# WORK TO BE COMPLETED
Each record must come back unchanged in your answer, stripped of its images.

BEGIN

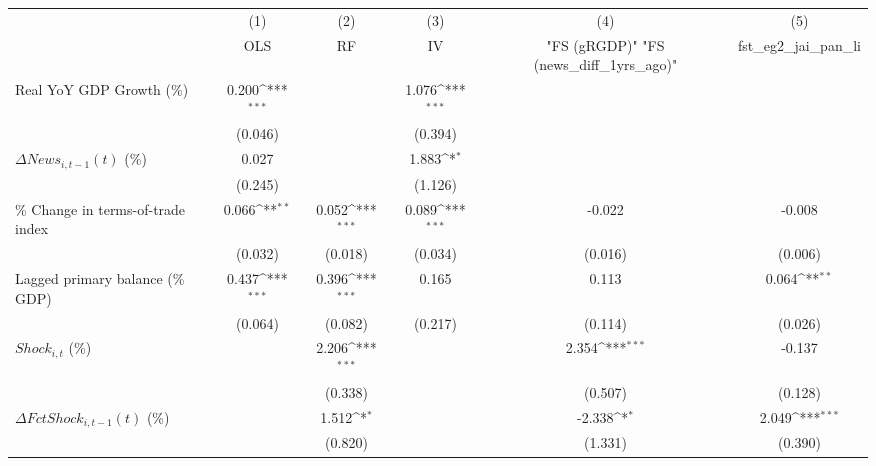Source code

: {
\def\sym#1{\ifmmode^{#1}\else\(^{#1}\)\fi}
\begin{tabular}{l*{5}{c}}
\toprule
                    &\multicolumn{1}{c}{(1)}&\multicolumn{1}{c}{(2)}&\multicolumn{1}{c}{(3)}&\multicolumn{1}{c}{(4)}&\multicolumn{1}{c}{(5)}\\
                    &\multicolumn{1}{c}{OLS}&\multicolumn{1}{c}{RF}&\multicolumn{1}{c}{IV}&\multicolumn{1}{c}{ "FS (gRGDP)"  "FS (news_diff_1yrs_ago)" }&\multicolumn{1}{c}{fst_eg2_jai_pan_li}\\
\midrule
Real YoY GDP Growth (\%)&       0.200\sym{***}&                     &       1.076\sym{***}&                     &                     \\
                    &     (0.046)         &                     &     (0.394)         &                     &                     \\
\addlinespace
$ \Delta News_{i,t-1}(t)$ (\%)&       0.027         &                     &       1.883\sym{*}  &                     &                     \\
                    &     (0.245)         &                     &     (1.126)         &                     &                     \\
\addlinespace
\% Change in terms-of-trade index&       0.066\sym{**} &       0.052\sym{***}&       0.089\sym{***}&      -0.022         &      -0.008         \\
                    &     (0.032)         &     (0.018)         &     (0.034)         &     (0.016)         &     (0.006)         \\
\addlinespace
Lagged primary balance (\% GDP)&       0.437\sym{***}&       0.396\sym{***}&       0.165         &       0.113         &       0.064\sym{**} \\
                    &     (0.064)         &     (0.082)         &     (0.217)         &     (0.114)         &     (0.026)         \\
\addlinespace
$ Shock_{i,t}$ (\%) &                     &       2.206\sym{***}&                     &       2.354\sym{***}&      -0.137         \\
                    &                     &     (0.338)         &                     &     (0.507)         &     (0.128)         \\
\addlinespace
$ \Delta FctShock_{i,t-1}(t)$ (\%)&                     &       1.512\sym{*}  &                     &      -2.338\sym{*}  &       2.049\sym{***}\\
                    &                     &     (0.820)         &                     &     (1.331)         &     (0.390)         \\

\end{tabular}}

END

# RESULT OF THE EXERCISE
Source code

: {
\def\sym#1{\ifmmode^{#1}\else\(^{#1}\)\fi}
\begin{tabular}{l*{5}{c}}
\toprule
                    &\multicolumn{1}{c}{(1)}&\multicolumn{1}{c}{(2)}&\multicolumn{1}{c}{(3)}&\multicolumn{1}{c}{(4)}&\multicolumn{1}{c}{(5)}\\
                    &\multicolumn{1}{c}{OLS}&\multicolumn{1}{c}{RF}&\multicolumn{1}{c}{IV}&\multicolumn{1}{c}{ "FS (gRGDP)"  "FS (news_diff_1yrs_ago)" }&\multicolumn{1}{c}{fst_eg2_jai_pan_li}\\
\midrule
Real YoY GDP Growth (\%)&       0.200\sym{***}&                     &       1.076\sym{***}&                     &                     \\
                    &     (0.046)         &                     &     (0.394)         &                     &                     \\
\addlinespace
$ \Delta News_{i,t-1}(t)$ (\%)&       0.027         &                     &       1.883\sym{*}  &                     &                     \\
                    &     (0.245)         &                     &     (1.126)         &                     &                     \\
\addlinespace
\% Change in terms-of-trade index&       0.066\sym{**} &       0.052\sym{***}&       0.089\sym{***}&      -0.022         &      -0.008         \\
                    &     (0.032)         &     (0.018)         &     (0.034)         &     (0.016)         &     (0.006)         \\
\addlinespace
Lagged primary balance (\% GDP)&       0.437\sym{***}&       0.396\sym{***}&       0.165         &       0.113         &       0.064\sym{**} \\
                    &     (0.064)         &     (0.082)         &     (0.217)         &     (0.114)         &     (0.026)         \\
\addlinespace
$ Shock_{i,t}$ (\%) &                     &       2.206\sym{***}&                     &       2.354\sym{***}&      -0.137         \\
                    &                     &     (0.338)         &                     &     (0.507)         &     (0.128)         \\
\addlinespace
$ \Delta FctShock_{i,t-1}(t)$ (\%)&                     &       1.512\sym{*}  &                     &      -2.338\sym{*}  &       2.049\sym{***}\\
                    &                     &     (0.820)         &                     &     (1.331)         &     (0.390)         \\

\end{tabular}}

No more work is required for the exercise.